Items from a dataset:
==========

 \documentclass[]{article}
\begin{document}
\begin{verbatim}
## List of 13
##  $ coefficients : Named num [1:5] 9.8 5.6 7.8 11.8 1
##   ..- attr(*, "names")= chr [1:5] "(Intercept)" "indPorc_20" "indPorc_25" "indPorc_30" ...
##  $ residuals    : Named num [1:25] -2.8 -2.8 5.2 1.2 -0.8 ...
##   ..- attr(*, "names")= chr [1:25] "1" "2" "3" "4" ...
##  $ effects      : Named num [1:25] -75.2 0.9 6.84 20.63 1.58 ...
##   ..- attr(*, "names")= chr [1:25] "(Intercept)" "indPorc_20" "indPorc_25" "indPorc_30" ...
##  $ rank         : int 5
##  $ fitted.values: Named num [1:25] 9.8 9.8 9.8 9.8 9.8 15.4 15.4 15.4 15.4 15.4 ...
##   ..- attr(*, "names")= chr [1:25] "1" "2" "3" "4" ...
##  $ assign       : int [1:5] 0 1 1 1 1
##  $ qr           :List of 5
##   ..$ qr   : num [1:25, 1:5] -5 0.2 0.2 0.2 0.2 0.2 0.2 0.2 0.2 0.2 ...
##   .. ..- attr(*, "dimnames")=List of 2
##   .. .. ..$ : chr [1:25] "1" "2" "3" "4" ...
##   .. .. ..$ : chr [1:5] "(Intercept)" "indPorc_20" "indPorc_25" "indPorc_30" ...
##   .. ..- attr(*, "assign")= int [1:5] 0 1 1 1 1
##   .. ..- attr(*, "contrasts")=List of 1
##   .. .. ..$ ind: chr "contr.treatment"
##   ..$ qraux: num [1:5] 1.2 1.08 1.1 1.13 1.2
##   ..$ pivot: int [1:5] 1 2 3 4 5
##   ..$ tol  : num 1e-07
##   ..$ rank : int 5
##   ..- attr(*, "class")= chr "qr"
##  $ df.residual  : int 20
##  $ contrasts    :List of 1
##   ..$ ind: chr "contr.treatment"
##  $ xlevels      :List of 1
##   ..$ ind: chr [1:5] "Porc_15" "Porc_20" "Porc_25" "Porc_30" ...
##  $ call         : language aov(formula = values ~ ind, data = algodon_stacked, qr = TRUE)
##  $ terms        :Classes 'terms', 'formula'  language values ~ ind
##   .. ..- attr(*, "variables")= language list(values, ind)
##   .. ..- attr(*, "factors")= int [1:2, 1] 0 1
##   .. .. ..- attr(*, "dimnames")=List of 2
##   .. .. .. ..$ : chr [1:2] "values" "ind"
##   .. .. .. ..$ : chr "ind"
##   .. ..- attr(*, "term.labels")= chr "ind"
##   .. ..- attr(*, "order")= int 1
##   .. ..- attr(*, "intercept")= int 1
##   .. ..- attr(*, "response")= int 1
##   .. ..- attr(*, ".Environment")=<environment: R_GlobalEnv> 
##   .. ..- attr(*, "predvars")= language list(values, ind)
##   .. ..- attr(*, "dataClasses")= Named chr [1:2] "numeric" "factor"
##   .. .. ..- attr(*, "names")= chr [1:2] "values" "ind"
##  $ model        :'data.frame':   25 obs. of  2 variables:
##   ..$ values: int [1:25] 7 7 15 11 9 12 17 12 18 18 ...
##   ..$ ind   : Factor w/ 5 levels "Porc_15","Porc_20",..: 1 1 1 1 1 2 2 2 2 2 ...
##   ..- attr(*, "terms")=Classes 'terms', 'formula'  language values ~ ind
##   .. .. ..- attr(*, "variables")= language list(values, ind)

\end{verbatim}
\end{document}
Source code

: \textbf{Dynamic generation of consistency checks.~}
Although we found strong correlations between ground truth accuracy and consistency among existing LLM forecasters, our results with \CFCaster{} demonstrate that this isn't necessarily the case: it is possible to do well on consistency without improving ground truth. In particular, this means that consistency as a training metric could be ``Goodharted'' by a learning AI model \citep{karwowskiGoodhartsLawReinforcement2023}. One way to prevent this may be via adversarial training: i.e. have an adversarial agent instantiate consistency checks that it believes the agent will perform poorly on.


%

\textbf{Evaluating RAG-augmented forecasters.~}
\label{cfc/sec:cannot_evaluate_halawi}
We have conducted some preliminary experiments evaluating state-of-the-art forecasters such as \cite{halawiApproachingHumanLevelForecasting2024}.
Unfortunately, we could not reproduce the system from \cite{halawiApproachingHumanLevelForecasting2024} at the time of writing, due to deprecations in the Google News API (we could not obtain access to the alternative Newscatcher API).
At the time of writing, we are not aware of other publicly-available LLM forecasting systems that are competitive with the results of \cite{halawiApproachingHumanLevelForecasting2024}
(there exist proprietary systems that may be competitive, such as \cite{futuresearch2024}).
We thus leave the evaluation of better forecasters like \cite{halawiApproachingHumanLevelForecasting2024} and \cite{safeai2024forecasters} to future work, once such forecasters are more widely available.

==========

> TASK ITEM
Wherever the word "treatment" appears in the records above, copy that line.

> COMPLETED TASK
##   .. .. ..$ ind: chr "contr.treatment"
##   ..$ ind: chr "contr.treatment"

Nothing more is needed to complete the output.